The electoral college in its original form was admirable: for its time probably the ideal way of choosing a president. I would love to see serious consideration given to reviving the idea of a true electoral college, although I can see big problems: it would be vulnerable to corruption, for instance. But the present electoral college, with its pledged delegates and winner-take-all nonsense, is simply indefensible. I have never heard any defense of it, let alone a good one. All I hear is: “It would take an amendment to the Constitution and you’ll never get the necessary two thirds majority in both houses plus ratification by the states.” But why not? Twenty-seven amendments have made it through the hoops. That’s why they’re called amendments! Can it really be the case that such a grotesquely and obviously undemocratic system as the modern electoral college is supported by more than one third of congress? If so, why?

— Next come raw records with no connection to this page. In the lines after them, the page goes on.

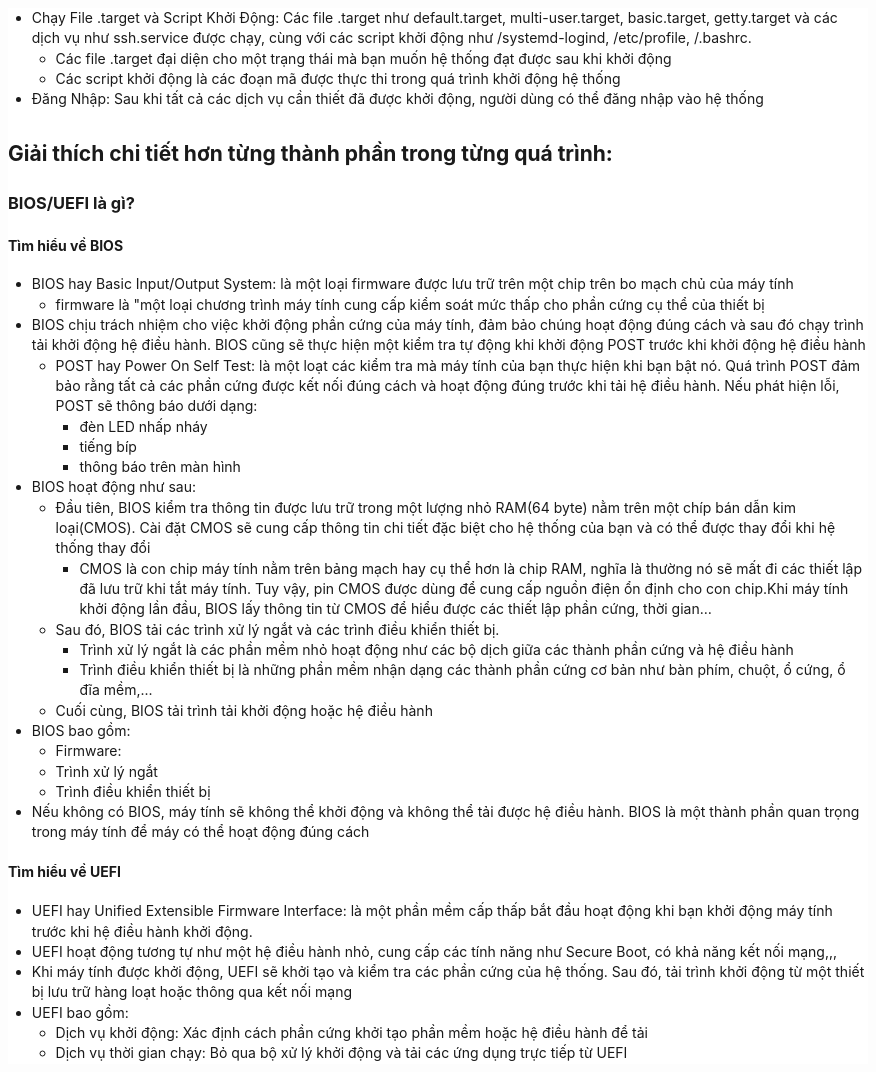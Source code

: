 - Chạy File .target và Script Khởi Động: Các file .target như default.target, multi-user.target, basic.target, getty.target và các dịch vụ như ssh.service được chạy, cùng với các script khởi động như /systemd-logind, /etc/profile, /.bashrc. 
  - Các file .target đại diện cho một trạng thái mà bạn muốn hệ thống đạt được sau khi khởi động 
  - Các script khởi động là các đoạn mã được thực thi trong quá trình khởi động hệ thống
- Đăng Nhập: Sau khi tất cả các dịch vụ cần thiết đã được khởi động, người dùng có thể đăng nhập vào hệ thống
## Giải thích chi tiết hơn từng thành phần trong từng quá trình:
### BIOS/UEFI là gì?
#### Tìm hiểu về BIOS
- BIOS hay Basic Input/Output System: là một loại firmware được lưu trữ trên một chip trên bo mạch chủ của máy tính
  - firmware là "một loại chương trình máy tính cung cấp kiểm soát mức thấp cho phần cứng cụ thể của thiết bị
- BIOS chịu trách nhiệm cho việc khởi động phần cứng của máy tính, đảm bảo chúng hoạt động đúng cách và sau đó chạy trình tải khởi động hệ điều hành. BIOS cũng sẽ thực hiện một kiểm tra tự động khi khởi động POST trước khi khởi động hệ điều hành
  - POST hay Power On Self Test: là một loạt các kiểm tra mà máy tính của bạn thực hiện khi bạn bật nó. Quá trình POST đảm bảo rằng tất cả các phần cứng được kết nối đúng cách và hoạt động đúng trước khi tải hệ điều hành. Nếu phát hiện lỗi, POST sẽ thông báo dưới dạng: 
    - đèn LED nhấp nháy
    - tiếng bíp 
    - thông báo trên màn hình
- BIOS hoạt động như sau:
  - Đầu tiên, BIOS kiểm tra thông tin được lưu trữ trong một lượng nhỏ RAM(64 byte) nằm trên một chíp bán dẫn kim loại(CMOS). Cài đặt CMOS sẽ cung cấp thông tin chi tiết đặc biệt cho hệ thống của bạn và có thể được thay đổi khi hệ thống thay đổi
    - CMOS là con chip máy tính nằm trên bảng mạch hay cụ thể hơn là chip RAM, nghĩa là thường nó sẽ mất đi các thiết lập đã lưu trữ khi tắt máy tính. Tuy vậy, pin CMOS được dùng để cung cấp nguồn điện ổn định cho con chip.Khi máy tính khởi động lần đầu, BIOS lấy thông tin từ CMOS để hiểu được các thiết lập phần cứng, thời gian…
  - Sau đó, BIOS tải các trình xử lý ngắt và các trình điều khiển thiết bị. 
    - Trình xử lý ngắt là các phần mềm nhỏ hoạt động như các bộ dịch giữa các thành phần cứng và hệ điều hành
    - Trình điều khiển thiết bị là những phần mềm nhận dạng các thành phần cứng cơ bản như bàn phím, chuột, ổ cứng, ổ đĩa mềm,...
  - Cuối cùng, BIOS tải trình tải khởi động hoặc hệ điều hành
- BIOS bao gồm: 
  - Firmware: 
  - Trình xử lý ngắt
  - Trình điều khiển thiết bị
- Nếu không có BIOS, máy tính sẽ không thể khởi động và không thể tải được hệ điều hành. BIOS là một thành phần quan trọng trong máy tính để máy có thể hoạt động đúng cách

#### Tìm hiểu về UEFI
- UEFI hay Unified Extensible Firmware Interface: là một phần mềm cấp thấp bắt đầu hoạt động khi bạn khởi động máy tính trước khi hệ điều hành khởi động. 
- UEFI hoạt động tương tự như một hệ điều hành nhỏ, cung cấp các tính năng như Secure Boot, có khả năng kết nối mạng,,,
- Khi máy tính được khởi động, UEFI sẽ khởi tạo và kiểm tra các phần cứng của hệ thống. Sau đó, tải trình khởi động từ một thiết bị lưu trữ hàng loạt hoặc thông qua kết nối mạng
- UEFI bao gồm: 
  - Dịch vụ khởi động: Xác định cách phần cứng khởi tạo phần mềm hoặc hệ điều hành để tải
  - Dịch vụ thời gian chạy: Bỏ qua bộ xử lý khởi động và tải các ứng dụng trực tiếp từ UEFI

It’s been suggested to me that one of the two major parties benefits disproportionately from the electoral college, as compared to a straight popular vote. This may be so, but no congressman should dare to confess it as a reason for voting down the constitutional amendment. The same goes for the suggestion that the electoral college makes small states feel important because the allocation of seats is skewed in their favor. Isn’t it enough that small states have the full complement of two senators, the same number as large states, such that in senatorial elections an ordinary voter in Wyoming has 46 times the clout of a Californian voter? Can’t you be satisfied with that 46-fold degree of undemocratic unfairness? Do you really have to cling, in addition, to a system of presidential election which is not only unfair and undemocratic but capable of generating a situation as ludicrously farcical as Florida 2000? Shame on you. And shame on a constitution that lets you get away with it.